PROBLEM STATEMENT
Word for word, return the lines from the top of the listing to the line containing "Shoked him out", both ends included, and no others.

# # # # #

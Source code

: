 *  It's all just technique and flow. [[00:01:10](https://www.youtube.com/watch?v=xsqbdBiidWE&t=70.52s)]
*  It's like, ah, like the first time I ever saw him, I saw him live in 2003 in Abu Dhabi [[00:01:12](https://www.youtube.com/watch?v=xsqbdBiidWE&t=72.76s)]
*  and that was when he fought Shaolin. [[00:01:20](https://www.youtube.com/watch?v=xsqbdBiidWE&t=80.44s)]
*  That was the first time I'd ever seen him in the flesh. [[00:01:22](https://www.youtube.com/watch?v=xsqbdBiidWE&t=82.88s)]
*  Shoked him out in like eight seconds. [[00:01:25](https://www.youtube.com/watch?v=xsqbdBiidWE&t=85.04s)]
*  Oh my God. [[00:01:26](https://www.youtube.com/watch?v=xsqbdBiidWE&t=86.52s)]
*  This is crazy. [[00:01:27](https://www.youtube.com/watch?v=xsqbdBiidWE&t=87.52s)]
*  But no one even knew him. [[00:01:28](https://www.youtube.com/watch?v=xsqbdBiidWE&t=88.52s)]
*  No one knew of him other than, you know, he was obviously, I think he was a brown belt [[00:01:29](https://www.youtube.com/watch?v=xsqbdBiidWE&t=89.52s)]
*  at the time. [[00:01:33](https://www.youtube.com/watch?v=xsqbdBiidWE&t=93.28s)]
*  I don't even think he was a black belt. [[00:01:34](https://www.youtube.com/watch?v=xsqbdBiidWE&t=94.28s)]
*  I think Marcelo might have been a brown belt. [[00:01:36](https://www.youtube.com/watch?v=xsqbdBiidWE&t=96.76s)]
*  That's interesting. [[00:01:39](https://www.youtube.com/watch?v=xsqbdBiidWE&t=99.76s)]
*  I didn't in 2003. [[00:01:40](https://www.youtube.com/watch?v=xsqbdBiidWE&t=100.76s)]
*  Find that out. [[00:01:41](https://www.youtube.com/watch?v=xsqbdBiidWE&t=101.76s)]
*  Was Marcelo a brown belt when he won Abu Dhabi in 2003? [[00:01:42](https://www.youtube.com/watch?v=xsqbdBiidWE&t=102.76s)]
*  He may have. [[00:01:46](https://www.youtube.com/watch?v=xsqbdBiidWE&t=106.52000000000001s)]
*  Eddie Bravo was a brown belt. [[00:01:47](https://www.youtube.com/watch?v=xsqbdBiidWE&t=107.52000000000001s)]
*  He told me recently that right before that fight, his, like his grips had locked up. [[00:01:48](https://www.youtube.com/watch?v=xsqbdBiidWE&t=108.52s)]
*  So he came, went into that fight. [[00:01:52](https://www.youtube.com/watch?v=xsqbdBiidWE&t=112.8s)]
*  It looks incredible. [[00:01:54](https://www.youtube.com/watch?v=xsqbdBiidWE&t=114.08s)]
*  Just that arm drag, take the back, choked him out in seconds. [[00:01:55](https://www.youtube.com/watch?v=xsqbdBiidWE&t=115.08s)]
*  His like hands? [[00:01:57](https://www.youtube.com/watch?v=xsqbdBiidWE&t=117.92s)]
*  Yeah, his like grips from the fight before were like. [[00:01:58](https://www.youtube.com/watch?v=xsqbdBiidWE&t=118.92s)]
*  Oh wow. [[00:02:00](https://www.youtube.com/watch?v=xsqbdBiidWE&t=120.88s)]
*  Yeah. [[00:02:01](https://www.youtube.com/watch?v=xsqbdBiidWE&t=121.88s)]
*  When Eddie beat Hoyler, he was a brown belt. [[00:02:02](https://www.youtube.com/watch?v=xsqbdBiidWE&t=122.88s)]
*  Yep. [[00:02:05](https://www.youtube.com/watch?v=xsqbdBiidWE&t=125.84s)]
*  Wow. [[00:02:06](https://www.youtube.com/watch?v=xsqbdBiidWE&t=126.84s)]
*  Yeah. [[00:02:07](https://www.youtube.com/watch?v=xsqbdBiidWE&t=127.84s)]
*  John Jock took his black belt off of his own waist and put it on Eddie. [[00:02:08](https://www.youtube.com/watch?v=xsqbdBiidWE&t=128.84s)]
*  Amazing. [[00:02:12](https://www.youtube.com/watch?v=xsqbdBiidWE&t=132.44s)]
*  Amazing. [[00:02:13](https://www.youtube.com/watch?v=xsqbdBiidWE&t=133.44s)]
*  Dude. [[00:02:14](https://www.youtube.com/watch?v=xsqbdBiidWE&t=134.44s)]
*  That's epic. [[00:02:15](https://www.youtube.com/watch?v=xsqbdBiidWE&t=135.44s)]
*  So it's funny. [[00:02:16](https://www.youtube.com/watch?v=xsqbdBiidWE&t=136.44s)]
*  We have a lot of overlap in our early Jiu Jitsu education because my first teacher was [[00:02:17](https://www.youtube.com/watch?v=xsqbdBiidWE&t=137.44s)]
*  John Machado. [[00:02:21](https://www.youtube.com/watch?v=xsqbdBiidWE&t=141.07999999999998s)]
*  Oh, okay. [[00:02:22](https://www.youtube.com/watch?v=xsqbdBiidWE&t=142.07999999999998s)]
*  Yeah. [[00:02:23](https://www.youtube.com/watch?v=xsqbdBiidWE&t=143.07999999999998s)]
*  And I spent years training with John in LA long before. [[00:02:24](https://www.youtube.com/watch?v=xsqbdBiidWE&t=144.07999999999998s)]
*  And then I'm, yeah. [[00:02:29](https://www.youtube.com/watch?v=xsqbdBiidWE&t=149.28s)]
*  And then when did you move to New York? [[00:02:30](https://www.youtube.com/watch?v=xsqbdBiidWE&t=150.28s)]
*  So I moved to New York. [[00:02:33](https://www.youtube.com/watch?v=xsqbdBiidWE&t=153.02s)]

# # # # #

RESULT OF THE EXERCISE
Source code

: *  It's all just technique and flow. [[00:01:10](https://www.youtube.com/watch?v=xsqbdBiidWE&t=70.52s)]
*  It's like, ah, like the first time I ever saw him, I saw him live in 2003 in Abu Dhabi [[00:01:12](https://www.youtube.com/watch?v=xsqbdBiidWE&t=72.76s)]
*  and that was when he fought Shaolin. [[00:01:20](https://www.youtube.com/watch?v=xsqbdBiidWE&t=80.44s)]
*  That was the first time I'd ever seen him in the flesh. [[00:01:22](https://www.youtube.com/watch?v=xsqbdBiidWE&t=82.88s)]
*  Shoked him out in like eight seconds. [[00:01:25](https://www.youtube.com/watch?v=xsqbdBiidWE&t=85.04s)]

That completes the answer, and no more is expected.